§ What you have to do: Copy out every line holding the string "contact" from the records below.

Records excerpted from a collection:

-=-=-=-=-

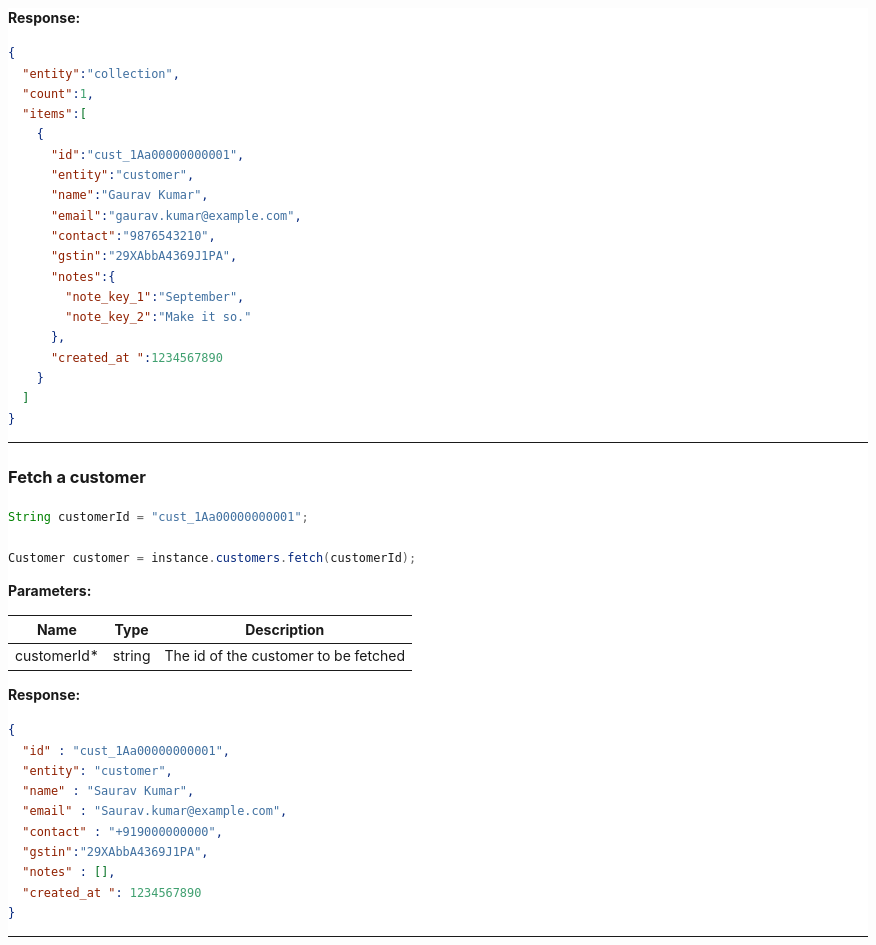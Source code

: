 **Response:**
```json
{
  "entity":"collection",
  "count":1,
  "items":[
    {
      "id":"cust_1Aa00000000001",
      "entity":"customer",
      "name":"Gaurav Kumar",
      "email":"gaurav.kumar@example.com",
      "contact":"9876543210",
      "gstin":"29XAbbA4369J1PA",
      "notes":{
        "note_key_1":"September",
        "note_key_2":"Make it so."
      },
      "created_at ":1234567890
    }
  ]
}
```

-------------------------------------------------------------------------------------------------------

### Fetch a customer
```java
String customerId = "cust_1Aa00000000001";

Customer customer = instance.customers.fetch(customerId);
```

**Parameters:**

| Name        | Type        | Description                                 |
|-------------|-------------|---------------------------------------------|
| customerId* | string      | The id of the customer to be fetched  |

**Response:**
```json
{
  "id" : "cust_1Aa00000000001",
  "entity": "customer",
  "name" : "Saurav Kumar",
  "email" : "Saurav.kumar@example.com",
  "contact" : "+919000000000",
  "gstin":"29XAbbA4369J1PA",
  "notes" : [],
  "created_at ": 1234567890
}
```

-------------------------------------------------------------------------------------------------------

-=-=-=-=-

§ Solved exercise:
      "contact":"9876543210",
  "contact" : "+919000000000",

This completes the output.